Una delle più lucide critiche al pensiero di Martin Heidegger che ha potentemente illuminato e condizionato il pensiero filosofico occidentale del Novecento - da destra e da sinistra, come è stato ed è evidente anche in Italia - è quella formulata da Jeanne Hersch, filosofa svizzera nata nel 1900, e morta novantenne nel 2000, allieva di Husserl, che come è noto fu il maestro di Heidegger. E' davvero molto interessante rileggere oggi questa citazione tratta da Il dibattito su Heidegger: la posta in gioco testo pubblicato dall'editore Carocci nel 2004.
“Nel cuore della filosofia di Heidegger troviamo questa forza, la più viva del suo pensiero, che non è, come è stato detto, la meraviglia di fronte all’essere, ma il disprezzo per tutto quello che non è questa meraviglia, nella sua nudità e sterilità.
Un disprezzo ardente, appassionato, ossessivo per tutto ciò che è comune, medio e generalmente ammesso; per il senso comune, per la razionalità; per le istituzioni, le regole, il diritto; per tutto quello che gli uomini hanno inventato, nello spazio in cui debbono convivere, per confontare i loro pensieri e le loro volontà, dominare la loro natura selvaggia, attenuare l’impero della forza.

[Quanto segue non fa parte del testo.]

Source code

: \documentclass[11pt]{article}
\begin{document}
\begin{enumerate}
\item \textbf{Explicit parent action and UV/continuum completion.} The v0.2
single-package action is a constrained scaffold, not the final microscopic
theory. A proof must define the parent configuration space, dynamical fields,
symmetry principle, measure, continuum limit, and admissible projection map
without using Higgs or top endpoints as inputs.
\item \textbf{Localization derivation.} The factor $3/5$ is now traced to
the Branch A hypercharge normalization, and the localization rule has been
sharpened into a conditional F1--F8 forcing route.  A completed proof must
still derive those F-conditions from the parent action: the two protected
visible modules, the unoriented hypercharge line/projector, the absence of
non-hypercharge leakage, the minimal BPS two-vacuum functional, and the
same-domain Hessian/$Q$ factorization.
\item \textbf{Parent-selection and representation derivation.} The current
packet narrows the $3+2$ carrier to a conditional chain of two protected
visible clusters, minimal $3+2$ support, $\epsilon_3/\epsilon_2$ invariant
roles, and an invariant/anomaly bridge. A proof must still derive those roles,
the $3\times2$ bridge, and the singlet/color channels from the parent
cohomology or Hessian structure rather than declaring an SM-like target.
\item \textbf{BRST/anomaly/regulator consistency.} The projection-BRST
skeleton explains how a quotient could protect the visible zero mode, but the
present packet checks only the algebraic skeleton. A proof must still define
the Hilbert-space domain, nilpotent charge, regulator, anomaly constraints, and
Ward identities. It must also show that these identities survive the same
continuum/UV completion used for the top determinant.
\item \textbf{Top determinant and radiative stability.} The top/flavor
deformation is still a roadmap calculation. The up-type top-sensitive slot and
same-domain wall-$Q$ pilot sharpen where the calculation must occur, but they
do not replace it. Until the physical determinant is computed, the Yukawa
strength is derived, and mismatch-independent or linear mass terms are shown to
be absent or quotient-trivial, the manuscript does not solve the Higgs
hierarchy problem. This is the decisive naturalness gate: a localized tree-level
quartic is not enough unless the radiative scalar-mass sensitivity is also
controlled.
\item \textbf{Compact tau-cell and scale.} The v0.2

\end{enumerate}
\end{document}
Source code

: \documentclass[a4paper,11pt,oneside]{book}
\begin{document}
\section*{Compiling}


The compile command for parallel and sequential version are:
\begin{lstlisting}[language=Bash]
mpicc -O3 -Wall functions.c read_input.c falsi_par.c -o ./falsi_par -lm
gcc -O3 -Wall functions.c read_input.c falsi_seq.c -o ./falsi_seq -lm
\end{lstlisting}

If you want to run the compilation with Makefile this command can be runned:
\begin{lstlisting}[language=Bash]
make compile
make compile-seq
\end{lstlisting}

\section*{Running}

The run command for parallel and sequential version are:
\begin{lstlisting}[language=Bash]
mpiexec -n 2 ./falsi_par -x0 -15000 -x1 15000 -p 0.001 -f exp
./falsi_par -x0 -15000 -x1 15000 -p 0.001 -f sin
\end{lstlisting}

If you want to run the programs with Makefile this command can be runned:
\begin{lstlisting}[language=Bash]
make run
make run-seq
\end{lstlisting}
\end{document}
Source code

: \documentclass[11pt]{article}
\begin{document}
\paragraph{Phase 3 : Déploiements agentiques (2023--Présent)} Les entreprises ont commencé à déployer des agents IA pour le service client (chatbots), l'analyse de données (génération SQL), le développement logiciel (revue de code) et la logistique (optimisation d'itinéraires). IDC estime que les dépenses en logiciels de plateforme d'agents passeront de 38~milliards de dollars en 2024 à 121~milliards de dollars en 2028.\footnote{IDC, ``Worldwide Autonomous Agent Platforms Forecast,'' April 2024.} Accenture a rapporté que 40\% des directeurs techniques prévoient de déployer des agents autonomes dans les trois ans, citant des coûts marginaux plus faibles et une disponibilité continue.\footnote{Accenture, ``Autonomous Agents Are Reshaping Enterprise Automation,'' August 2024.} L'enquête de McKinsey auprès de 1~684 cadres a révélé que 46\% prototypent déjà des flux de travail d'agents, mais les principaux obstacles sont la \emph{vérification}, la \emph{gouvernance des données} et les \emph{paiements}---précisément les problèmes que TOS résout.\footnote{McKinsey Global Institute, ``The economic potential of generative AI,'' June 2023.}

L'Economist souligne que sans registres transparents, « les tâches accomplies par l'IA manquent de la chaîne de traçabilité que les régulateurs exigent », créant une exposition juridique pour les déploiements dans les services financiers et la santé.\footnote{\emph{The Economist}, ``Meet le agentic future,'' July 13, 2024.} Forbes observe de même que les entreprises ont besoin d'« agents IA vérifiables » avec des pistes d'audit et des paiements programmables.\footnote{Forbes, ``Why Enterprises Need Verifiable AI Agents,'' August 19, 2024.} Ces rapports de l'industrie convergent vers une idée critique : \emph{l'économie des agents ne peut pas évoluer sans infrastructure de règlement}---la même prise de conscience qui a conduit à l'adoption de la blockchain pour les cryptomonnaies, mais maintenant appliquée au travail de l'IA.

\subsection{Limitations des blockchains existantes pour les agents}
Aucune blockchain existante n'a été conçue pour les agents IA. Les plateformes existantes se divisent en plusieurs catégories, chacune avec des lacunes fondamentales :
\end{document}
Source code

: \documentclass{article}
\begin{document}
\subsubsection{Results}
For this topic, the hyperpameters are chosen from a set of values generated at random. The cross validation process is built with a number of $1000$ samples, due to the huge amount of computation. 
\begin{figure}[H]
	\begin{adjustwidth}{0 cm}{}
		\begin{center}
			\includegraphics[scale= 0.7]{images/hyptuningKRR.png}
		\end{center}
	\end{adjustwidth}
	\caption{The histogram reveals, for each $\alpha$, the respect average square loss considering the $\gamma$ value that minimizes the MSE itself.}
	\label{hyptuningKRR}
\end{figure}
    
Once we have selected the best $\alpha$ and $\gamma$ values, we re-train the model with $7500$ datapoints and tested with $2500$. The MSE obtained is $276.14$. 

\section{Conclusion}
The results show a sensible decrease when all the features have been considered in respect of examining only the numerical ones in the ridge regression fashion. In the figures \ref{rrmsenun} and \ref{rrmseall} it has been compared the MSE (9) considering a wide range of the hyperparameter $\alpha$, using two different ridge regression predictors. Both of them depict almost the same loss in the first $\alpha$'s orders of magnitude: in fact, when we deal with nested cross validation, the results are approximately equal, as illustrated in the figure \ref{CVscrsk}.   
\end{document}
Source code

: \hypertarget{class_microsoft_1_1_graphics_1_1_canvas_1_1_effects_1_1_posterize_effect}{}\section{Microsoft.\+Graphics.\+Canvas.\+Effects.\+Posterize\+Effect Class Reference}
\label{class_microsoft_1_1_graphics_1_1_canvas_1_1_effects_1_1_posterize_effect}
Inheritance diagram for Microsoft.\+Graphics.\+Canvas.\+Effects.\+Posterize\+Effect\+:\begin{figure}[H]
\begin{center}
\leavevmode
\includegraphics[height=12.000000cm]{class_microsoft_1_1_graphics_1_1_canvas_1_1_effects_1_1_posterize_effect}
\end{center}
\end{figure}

Disprezzo globale, dunque, per la civiltà occidentale, cristallizzata in tre direzioni: la democrazia, la scienza e la tecnica - per tutto ciò che, generato dallo spirito dell’Illuminismo, fa assegnamento su ciò che può esserci di universale nel senso di Cartesio, in tutti gli esseri umani.
Tutto questo è vuoto. … Tutta l’epoca è vissuta come superficiale, vana, senza spessore né profondità. Tutto shallow” .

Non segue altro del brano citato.